“Please be careful when opening the overhead bins, as items may have shifted during flight.” If you’re a frequent traveler like me, you’ve heard that phrase so many times that you could give the instructions yourself.
But what happens when a flight attendant fails to heed that warning? Sin Nga Ho found out on a recent flight, and she asked us to help her get compensation for her injuries.
Ho was traveling on a Swiss International Air Lines flight between London and Zurich when a flight attendant opened the overhead bin directly above her seat, and a heavy bag fell on her head. Upon landing in Zurich, she informed the flight attendant who had opened the bin that she was injured and needed to see a doctor.
The flight attendant told her that the terminal clinic was closed and she would have to go to the hospital outside the airport by herself. According to Ho, he also told her that she would probably miss her flight to Hong Kong if she chose to go to the hospital. He gave her the email address of the customer service team and instructed her to contact them.

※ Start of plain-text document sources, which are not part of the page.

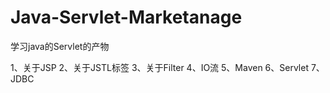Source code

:# Java-Servlet-Marketanage
学习java的Servlet的产物

1、关于JSP
2、关于JSTL标签
3、关于Filter
4、IO流
5、Maven
6、Servlet
7、JDBC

Ho says she felt like he didn’t want to help her, and she didn’t want to miss her flight to Hong Kong, so she didn’t go to the hospital. She says she visited a doctor in Hong Kong, she kept the receipts for the visit and the medicine she received, and she emailed customer service.
She received two emails from Swiss that indicated it had “a high volume of requests” and a response would be delayed. After eight weeks with no substantive response, she contacted us. Ho asked us to help her recover $5,000 from Swiss.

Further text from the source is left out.